• Work instructions
The answer should contain every entry below, copied exactly.

Stored dataset items:
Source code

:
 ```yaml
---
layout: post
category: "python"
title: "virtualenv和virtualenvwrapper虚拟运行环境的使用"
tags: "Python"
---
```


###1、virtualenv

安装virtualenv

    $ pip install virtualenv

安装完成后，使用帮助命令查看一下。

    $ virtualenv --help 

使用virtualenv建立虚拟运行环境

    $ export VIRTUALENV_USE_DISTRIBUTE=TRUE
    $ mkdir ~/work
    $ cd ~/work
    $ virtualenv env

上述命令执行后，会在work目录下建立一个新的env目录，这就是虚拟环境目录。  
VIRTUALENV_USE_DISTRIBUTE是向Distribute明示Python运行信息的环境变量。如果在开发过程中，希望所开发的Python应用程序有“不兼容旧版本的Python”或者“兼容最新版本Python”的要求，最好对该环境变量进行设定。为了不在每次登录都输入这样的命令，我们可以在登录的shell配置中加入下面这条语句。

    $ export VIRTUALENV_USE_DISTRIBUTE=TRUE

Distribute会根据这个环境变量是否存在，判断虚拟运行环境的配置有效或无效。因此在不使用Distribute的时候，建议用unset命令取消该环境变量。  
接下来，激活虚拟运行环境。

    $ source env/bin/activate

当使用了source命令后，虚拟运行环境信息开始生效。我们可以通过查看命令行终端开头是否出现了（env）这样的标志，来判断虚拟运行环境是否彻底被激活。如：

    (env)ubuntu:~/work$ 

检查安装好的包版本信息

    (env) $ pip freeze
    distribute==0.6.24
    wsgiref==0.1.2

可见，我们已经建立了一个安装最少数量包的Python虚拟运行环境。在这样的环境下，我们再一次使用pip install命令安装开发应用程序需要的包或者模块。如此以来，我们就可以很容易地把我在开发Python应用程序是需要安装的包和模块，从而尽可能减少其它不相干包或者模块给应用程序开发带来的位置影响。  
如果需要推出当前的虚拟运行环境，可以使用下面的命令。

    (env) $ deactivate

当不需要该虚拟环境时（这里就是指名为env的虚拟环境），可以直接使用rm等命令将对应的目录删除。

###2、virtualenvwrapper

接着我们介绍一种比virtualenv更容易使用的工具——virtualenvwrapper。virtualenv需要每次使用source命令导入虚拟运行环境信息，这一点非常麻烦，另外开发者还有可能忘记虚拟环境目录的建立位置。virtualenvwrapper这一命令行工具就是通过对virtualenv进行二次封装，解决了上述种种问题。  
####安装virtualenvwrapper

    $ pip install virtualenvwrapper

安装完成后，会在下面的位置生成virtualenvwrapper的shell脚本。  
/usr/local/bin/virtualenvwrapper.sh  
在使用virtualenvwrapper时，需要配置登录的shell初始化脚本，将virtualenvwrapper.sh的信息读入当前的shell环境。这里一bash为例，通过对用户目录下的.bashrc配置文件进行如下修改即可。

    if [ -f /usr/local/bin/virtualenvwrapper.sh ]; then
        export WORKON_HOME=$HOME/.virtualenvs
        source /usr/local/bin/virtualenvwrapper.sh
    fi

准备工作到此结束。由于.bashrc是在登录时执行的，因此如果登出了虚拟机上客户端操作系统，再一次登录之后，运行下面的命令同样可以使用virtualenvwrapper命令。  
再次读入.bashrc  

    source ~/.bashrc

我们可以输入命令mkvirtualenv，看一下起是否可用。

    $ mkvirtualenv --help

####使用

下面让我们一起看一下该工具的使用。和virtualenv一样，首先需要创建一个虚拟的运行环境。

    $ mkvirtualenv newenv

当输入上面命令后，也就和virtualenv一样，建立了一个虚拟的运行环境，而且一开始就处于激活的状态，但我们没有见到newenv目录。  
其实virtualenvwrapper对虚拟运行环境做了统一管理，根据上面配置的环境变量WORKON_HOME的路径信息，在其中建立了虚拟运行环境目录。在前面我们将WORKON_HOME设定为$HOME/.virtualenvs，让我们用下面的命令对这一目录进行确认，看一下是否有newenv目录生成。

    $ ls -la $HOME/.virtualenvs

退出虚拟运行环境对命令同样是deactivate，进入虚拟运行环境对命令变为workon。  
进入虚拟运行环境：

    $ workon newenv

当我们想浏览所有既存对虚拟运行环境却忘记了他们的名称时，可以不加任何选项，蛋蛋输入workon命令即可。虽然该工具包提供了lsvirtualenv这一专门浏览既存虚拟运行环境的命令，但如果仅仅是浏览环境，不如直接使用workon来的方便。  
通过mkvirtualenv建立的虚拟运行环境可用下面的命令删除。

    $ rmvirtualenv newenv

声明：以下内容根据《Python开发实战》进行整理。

• Exercise solution
Source code

:
 ```yaml
---
layout: post
category: "python"
title: "virtualenv和virtualenvwrapper虚拟运行环境的使用"
tags: "Python"
---
```


###1、virtualenv

安装virtualenv

    $ pip install virtualenv

安装完成后，使用帮助命令查看一下。

    $ virtualenv --help 

使用virtualenv建立虚拟运行环境

    $ export VIRTUALENV_USE_DISTRIBUTE=TRUE
    $ mkdir ~/work
    $ cd ~/work
    $ virtualenv env

上述命令执行后，会在work目录下建立一个新的env目录，这就是虚拟环境目录。  
VIRTUALENV_USE_DISTRIBUTE是向Distribute明示Python运行信息的环境变量。如果在开发过程中，希望所开发的Python应用程序有“不兼容旧版本的Python”或者“兼容最新版本Python”的要求，最好对该环境变量进行设定。为了不在每次登录都输入这样的命令，我们可以在登录的shell配置中加入下面这条语句。

    $ export VIRTUALENV_USE_DISTRIBUTE=TRUE

Distribute会根据这个环境变量是否存在，判断虚拟运行环境的配置有效或无效。因此在不使用Distribute的时候，建议用unset命令取消该环境变量。  
接下来，激活虚拟运行环境。

    $ source env/bin/activate

当使用了source命令后，虚拟运行环境信息开始生效。我们可以通过查看命令行终端开头是否出现了（env）这样的标志，来判断虚拟运行环境是否彻底被激活。如：

    (env)ubuntu:~/work$ 

检查安装好的包版本信息

    (env) $ pip freeze
    distribute==0.6.24
    wsgiref==0.1.2

可见，我们已经建立了一个安装最少数量包的Python虚拟运行环境。在这样的环境下，我们再一次使用pip install命令安装开发应用程序需要的包或者模块。如此以来，我们就可以很容易地把我在开发Python应用程序是需要安装的包和模块，从而尽可能减少其它不相干包或者模块给应用程序开发带来的位置影响。  
如果需要推出当前的虚拟运行环境，可以使用下面的命令。

    (env) $ deactivate

当不需要该虚拟环境时（这里就是指名为env的虚拟环境），可以直接使用rm等命令将对应的目录删除。

###2、virtualenvwrapper

接着我们介绍一种比virtualenv更容易使用的工具——virtualenvwrapper。virtualenv需要每次使用source命令导入虚拟运行环境信息，这一点非常麻烦，另外开发者还有可能忘记虚拟环境目录的建立位置。virtualenvwrapper这一命令行工具就是通过对virtualenv进行二次封装，解决了上述种种问题。  
####安装virtualenvwrapper

    $ pip install virtualenvwrapper

安装完成后，会在下面的位置生成virtualenvwrapper的shell脚本。  
/usr/local/bin/virtualenvwrapper.sh  
在使用virtualenvwrapper时，需要配置登录的shell初始化脚本，将virtualenvwrapper.sh的信息读入当前的shell环境。这里一bash为例，通过对用户目录下的.bashrc配置文件进行如下修改即可。

    if [ -f /usr/local/bin/virtualenvwrapper.sh ]; then
        export WORKON_HOME=$HOME/.virtualenvs
        source /usr/local/bin/virtualenvwrapper.sh
    fi

准备工作到此结束。由于.bashrc是在登录时执行的，因此如果登出了虚拟机上客户端操作系统，再一次登录之后，运行下面的命令同样可以使用virtualenvwrapper命令。  
再次读入.bashrc  

    source ~/.bashrc

我们可以输入命令mkvirtualenv，看一下起是否可用。

    $ mkvirtualenv --help

####使用

下面让我们一起看一下该工具的使用。和virtualenv一样，首先需要创建一个虚拟的运行环境。

    $ mkvirtualenv newenv

当输入上面命令后，也就和virtualenv一样，建立了一个虚拟的运行环境，而且一开始就处于激活的状态，但我们没有见到newenv目录。  
其实virtualenvwrapper对虚拟运行环境做了统一管理，根据上面配置的环境变量WORKON_HOME的路径信息，在其中建立了虚拟运行环境目录。在前面我们将WORKON_HOME设定为$HOME/.virtualenvs，让我们用下面的命令对这一目录进行确认，看一下是否有newenv目录生成。

    $ ls -la $HOME/.virtualenvs

退出虚拟运行环境对命令同样是deactivate，进入虚拟运行环境对命令变为workon。  
进入虚拟运行环境：

    $ workon newenv

当我们想浏览所有既存对虚拟运行环境却忘记了他们的名称时，可以不加任何选项，蛋蛋输入workon命令即可。虽然该工具包提供了lsvirtualenv这一专门浏览既存虚拟运行环境的命令，但如果仅仅是浏览环境，不如直接使用workon来的方便。  
通过mkvirtualenv建立的虚拟运行环境可用下面的命令删除。

    $ rmvirtualenv newenv

声明：以下内容根据《Python开发实战》进行整理。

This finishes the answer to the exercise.